For the material below, output exactly the span from the line with "Just like a" to the line with "Right: The $t$-distribution", including both, and nothing besides.
(DATA)
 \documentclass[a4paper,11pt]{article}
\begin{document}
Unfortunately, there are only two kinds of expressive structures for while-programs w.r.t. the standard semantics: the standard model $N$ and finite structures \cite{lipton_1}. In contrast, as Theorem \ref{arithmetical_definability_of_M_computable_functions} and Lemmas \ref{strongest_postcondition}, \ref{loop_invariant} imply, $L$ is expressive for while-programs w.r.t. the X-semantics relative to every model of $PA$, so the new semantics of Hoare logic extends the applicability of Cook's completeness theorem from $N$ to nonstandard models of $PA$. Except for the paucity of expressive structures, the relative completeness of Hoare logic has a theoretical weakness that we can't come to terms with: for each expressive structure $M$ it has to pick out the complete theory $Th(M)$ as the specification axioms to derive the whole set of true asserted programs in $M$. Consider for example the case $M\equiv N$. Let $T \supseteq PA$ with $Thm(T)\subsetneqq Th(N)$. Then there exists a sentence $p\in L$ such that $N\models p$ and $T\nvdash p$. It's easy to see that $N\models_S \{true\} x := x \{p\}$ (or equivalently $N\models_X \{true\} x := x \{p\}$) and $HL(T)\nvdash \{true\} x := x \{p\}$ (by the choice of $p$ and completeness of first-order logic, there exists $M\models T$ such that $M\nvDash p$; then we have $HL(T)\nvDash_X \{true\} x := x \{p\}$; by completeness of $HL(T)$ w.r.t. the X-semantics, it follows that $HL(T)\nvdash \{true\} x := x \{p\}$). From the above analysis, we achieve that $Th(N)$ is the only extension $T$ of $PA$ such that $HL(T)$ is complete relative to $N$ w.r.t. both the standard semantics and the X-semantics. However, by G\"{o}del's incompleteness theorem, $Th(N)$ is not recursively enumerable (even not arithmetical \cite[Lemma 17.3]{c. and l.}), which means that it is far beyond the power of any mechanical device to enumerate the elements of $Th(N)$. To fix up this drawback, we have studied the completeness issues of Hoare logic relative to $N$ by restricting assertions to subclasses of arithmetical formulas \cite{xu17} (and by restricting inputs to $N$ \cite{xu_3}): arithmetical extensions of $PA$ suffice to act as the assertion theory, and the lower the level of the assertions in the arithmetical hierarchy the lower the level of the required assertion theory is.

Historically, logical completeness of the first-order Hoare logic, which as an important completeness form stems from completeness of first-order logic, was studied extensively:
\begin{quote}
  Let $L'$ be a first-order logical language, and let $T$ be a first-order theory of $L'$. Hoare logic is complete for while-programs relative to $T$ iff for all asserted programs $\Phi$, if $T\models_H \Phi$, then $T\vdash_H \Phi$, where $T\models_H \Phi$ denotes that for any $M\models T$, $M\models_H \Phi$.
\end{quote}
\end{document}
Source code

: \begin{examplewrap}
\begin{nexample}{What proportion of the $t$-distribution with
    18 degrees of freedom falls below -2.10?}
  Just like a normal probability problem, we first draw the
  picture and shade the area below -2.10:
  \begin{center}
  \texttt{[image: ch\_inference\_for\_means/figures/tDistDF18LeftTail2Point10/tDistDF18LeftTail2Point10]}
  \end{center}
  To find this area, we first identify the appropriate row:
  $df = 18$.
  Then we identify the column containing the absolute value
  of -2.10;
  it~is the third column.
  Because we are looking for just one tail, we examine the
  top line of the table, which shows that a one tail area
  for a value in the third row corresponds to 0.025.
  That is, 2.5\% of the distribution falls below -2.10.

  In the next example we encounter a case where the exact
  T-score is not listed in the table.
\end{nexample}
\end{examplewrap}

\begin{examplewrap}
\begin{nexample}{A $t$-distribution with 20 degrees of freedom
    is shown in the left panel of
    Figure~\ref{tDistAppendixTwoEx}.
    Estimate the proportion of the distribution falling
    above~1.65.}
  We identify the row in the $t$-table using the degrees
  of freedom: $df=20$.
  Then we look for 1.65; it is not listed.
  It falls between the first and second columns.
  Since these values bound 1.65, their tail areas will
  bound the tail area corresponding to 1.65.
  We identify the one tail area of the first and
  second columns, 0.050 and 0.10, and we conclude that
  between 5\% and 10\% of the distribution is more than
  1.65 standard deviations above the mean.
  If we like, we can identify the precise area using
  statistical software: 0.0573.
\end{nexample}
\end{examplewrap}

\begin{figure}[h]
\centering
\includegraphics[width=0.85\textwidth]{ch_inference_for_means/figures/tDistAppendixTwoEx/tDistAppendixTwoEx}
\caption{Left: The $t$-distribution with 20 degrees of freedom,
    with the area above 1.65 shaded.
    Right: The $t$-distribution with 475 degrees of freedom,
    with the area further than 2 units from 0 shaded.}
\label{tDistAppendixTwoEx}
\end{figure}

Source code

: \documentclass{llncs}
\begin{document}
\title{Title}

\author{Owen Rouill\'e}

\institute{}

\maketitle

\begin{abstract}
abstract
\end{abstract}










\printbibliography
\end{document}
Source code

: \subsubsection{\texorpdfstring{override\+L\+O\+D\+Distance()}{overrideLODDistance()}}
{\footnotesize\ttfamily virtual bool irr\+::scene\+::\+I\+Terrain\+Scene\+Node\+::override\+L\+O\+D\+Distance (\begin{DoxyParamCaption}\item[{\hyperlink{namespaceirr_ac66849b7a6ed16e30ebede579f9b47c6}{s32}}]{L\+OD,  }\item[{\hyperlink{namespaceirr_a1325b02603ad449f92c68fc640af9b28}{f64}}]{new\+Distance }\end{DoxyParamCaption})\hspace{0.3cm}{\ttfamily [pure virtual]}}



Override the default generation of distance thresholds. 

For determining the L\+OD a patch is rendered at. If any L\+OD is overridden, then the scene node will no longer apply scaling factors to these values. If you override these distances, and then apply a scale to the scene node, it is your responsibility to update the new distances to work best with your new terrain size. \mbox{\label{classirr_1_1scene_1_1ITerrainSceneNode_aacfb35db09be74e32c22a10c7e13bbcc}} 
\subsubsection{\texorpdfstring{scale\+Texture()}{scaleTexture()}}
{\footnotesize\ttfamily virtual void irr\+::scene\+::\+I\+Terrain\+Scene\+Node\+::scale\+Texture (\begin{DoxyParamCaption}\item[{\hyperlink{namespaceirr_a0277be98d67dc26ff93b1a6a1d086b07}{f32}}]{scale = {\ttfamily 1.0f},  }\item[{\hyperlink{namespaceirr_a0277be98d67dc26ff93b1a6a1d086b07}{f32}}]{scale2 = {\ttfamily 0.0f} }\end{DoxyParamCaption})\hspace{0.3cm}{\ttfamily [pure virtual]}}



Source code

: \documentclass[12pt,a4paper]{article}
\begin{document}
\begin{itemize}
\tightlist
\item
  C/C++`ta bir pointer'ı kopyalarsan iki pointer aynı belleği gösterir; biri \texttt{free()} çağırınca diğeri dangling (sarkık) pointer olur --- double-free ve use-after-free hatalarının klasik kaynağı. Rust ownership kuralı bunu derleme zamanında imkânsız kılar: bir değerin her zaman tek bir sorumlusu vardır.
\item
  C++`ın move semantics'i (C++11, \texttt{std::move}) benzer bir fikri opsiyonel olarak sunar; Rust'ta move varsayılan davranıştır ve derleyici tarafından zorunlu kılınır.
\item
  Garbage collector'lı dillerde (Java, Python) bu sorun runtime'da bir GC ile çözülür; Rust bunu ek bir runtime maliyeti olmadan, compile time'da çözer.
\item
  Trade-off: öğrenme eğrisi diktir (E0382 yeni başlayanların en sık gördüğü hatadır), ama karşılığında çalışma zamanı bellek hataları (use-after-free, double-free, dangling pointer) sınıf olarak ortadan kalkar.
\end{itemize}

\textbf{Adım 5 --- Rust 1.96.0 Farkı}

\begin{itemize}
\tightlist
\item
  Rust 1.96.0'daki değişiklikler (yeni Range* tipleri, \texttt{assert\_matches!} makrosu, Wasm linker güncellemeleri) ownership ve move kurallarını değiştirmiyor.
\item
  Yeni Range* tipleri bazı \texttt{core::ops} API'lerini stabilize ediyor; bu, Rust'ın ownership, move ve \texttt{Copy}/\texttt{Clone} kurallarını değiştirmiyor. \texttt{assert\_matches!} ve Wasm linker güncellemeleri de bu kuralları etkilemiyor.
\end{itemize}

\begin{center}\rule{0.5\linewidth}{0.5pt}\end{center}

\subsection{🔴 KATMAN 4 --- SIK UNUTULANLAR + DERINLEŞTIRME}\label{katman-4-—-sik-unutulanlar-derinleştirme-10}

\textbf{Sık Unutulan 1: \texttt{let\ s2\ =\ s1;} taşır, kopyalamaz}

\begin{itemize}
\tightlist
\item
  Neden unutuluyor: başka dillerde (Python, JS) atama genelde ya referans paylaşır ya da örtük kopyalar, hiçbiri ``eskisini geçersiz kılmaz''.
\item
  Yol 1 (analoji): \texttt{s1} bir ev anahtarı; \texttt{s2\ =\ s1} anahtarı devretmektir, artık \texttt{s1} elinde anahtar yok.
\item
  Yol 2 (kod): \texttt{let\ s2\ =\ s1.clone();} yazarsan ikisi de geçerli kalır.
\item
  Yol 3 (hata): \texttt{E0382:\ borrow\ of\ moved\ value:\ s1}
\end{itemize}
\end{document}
(End DATA)
• [ANSWER FOR THE TASK]:
  Just like a normal probability problem, we first draw the
  picture and shade the area below -2.10:
  \begin{center}
  \texttt{[image: ch\_inference\_for\_means/figures/tDistDF18LeftTail2Point10/tDistDF18LeftTail2Point10]}
  \end{center}
  To find this area, we first identify the appropriate row:
  $df = 18$.
  Then we identify the column containing the absolute value
  of -2.10;
  it~is the third column.
  Because we are looking for just one tail, we examine the
  top line of the table, which shows that a one tail area
  for a value in the third row corresponds to 0.025.
  That is, 2.5\% of the distribution falls below -2.10.

  In the next example we encounter a case where the exact
  T-score is not listed in the table.
\end{nexample}
\end{examplewrap}

\begin{examplewrap}
\begin{nexample}{A $t$-distribution with 20 degrees of freedom
    is shown in the left panel of
    Figure~\ref{tDistAppendixTwoEx}.
    Estimate the proportion of the distribution falling
    above~1.65.}
  We identify the row in the $t$-table using the degrees
  of freedom: $df=20$.
  Then we look for 1.65; it is not listed.
  It falls between the first and second columns.
  Since these values bound 1.65, their tail areas will
  bound the tail area corresponding to 1.65.
  We identify the one tail area of the first and
  second columns, 0.050 and 0.10, and we conclude that
  between 5\% and 10\% of the distribution is more than
  1.65 standard deviations above the mean.
  If we like, we can identify the precise area using
  statistical software: 0.0573.
\end{nexample}
\end{examplewrap}

\begin{figure}[h]
\centering
\includegraphics[width=0.85\textwidth]{ch_inference_for_means/figures/tDistAppendixTwoEx/tDistAppendixTwoEx}
\caption{Left: The $t$-distribution with 20 degrees of freedom,
    with the area above 1.65 shaded.
    Right: The $t$-distribution with 475 degrees of freedom,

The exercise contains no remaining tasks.